### HOW TO COMPLETE THIS TASK:
Scan the listing below. Copy each line that contains "authenticate".

### EXTRACTED ENTRIES:
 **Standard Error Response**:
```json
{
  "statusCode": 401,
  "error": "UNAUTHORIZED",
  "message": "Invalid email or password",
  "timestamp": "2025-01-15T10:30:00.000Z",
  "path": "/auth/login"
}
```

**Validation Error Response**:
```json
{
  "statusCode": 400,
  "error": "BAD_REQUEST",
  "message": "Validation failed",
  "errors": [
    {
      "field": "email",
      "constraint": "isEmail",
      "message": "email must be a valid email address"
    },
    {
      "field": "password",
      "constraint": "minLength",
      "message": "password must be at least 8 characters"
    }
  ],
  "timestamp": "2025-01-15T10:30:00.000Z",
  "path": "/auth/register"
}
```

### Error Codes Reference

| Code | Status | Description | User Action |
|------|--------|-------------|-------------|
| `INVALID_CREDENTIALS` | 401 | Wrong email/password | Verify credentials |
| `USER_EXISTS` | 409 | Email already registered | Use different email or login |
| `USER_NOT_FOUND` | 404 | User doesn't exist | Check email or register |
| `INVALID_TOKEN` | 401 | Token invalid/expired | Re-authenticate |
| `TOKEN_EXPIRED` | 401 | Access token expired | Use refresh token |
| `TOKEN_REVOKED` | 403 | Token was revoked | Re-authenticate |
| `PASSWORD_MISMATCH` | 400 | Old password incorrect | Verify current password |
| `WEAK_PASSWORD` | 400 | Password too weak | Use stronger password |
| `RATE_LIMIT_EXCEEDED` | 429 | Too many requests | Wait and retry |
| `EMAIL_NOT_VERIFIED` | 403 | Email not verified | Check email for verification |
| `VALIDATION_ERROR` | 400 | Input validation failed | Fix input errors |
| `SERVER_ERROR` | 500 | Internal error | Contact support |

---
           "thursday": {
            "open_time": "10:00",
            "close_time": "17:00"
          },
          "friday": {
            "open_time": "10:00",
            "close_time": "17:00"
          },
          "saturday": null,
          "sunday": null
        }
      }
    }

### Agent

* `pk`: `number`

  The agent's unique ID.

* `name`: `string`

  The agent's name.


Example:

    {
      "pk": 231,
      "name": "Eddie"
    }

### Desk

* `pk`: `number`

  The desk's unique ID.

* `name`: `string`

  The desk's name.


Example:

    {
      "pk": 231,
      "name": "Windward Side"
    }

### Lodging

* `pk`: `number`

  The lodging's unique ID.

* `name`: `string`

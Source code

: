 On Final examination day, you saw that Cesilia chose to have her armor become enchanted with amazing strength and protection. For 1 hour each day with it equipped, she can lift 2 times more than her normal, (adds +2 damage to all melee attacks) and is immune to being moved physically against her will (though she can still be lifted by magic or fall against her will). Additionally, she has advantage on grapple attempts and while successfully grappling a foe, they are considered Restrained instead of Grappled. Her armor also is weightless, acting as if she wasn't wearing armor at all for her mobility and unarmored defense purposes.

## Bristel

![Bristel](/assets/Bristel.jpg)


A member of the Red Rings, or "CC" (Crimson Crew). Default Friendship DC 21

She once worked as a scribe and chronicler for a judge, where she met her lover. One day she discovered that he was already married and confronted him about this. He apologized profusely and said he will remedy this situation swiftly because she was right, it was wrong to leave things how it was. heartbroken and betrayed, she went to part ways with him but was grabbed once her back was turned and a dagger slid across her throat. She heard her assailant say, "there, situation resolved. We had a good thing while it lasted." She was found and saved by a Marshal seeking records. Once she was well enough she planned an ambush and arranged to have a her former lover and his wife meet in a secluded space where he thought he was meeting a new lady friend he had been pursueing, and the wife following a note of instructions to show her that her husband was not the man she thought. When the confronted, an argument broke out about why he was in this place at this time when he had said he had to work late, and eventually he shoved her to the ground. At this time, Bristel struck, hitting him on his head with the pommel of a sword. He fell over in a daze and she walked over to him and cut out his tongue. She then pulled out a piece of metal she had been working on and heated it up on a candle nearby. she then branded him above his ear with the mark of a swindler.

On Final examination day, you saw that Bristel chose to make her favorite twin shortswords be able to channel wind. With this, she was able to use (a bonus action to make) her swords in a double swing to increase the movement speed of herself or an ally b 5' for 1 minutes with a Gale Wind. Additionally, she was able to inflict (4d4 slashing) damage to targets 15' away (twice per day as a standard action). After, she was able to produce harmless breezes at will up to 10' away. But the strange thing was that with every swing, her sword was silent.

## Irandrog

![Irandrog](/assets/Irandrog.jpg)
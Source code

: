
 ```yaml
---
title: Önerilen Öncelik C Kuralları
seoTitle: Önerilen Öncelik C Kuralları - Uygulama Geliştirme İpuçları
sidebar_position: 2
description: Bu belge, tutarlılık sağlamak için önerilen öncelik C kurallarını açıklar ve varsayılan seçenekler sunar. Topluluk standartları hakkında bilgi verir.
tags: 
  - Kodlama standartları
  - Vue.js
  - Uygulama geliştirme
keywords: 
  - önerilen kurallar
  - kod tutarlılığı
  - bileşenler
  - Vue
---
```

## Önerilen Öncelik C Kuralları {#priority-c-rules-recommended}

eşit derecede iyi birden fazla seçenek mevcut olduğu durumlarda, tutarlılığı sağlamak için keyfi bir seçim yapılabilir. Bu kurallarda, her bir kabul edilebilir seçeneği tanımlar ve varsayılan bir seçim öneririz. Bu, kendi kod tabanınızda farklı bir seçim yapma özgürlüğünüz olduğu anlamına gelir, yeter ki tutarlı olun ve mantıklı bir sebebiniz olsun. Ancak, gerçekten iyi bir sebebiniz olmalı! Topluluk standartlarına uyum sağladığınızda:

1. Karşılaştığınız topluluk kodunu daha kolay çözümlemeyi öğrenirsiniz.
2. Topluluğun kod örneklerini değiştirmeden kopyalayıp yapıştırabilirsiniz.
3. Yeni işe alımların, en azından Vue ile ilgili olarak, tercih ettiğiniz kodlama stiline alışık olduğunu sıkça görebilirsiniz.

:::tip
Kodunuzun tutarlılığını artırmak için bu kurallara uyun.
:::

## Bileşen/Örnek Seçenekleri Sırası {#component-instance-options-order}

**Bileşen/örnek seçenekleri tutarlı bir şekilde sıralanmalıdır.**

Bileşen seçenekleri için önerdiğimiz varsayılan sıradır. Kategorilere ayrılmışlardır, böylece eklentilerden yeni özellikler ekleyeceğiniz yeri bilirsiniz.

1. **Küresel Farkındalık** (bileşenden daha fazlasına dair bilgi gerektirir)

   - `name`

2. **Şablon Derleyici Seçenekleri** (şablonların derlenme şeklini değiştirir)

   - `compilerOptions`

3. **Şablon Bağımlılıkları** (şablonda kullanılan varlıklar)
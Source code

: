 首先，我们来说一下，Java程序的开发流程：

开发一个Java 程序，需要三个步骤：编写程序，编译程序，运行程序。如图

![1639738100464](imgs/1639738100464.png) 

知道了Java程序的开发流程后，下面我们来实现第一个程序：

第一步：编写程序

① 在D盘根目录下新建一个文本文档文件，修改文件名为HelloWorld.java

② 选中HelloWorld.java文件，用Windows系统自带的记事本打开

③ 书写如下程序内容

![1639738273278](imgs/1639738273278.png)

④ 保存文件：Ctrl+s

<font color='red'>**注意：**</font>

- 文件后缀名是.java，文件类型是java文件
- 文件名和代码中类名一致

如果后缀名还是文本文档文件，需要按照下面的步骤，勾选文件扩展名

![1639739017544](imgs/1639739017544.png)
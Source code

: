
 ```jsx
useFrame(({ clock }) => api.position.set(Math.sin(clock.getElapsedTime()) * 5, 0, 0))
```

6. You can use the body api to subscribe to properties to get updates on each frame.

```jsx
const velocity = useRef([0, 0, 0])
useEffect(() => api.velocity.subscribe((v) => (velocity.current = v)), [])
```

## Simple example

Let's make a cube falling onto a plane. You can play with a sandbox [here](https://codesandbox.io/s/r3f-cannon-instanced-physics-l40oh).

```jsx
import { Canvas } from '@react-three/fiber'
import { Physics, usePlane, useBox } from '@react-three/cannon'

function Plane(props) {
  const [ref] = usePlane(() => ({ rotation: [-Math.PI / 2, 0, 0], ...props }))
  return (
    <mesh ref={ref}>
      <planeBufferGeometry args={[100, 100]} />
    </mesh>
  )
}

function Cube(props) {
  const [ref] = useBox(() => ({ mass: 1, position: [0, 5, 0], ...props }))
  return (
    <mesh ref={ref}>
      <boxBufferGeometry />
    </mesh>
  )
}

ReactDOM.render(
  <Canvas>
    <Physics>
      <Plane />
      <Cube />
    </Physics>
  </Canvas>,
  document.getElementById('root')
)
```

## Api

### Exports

### COMPLETED EXERCISE:
| `INVALID_TOKEN` | 401 | Token invalid/expired | Re-authenticate |
| `TOKEN_REVOKED` | 403 | Token was revoked | Re-authenticate |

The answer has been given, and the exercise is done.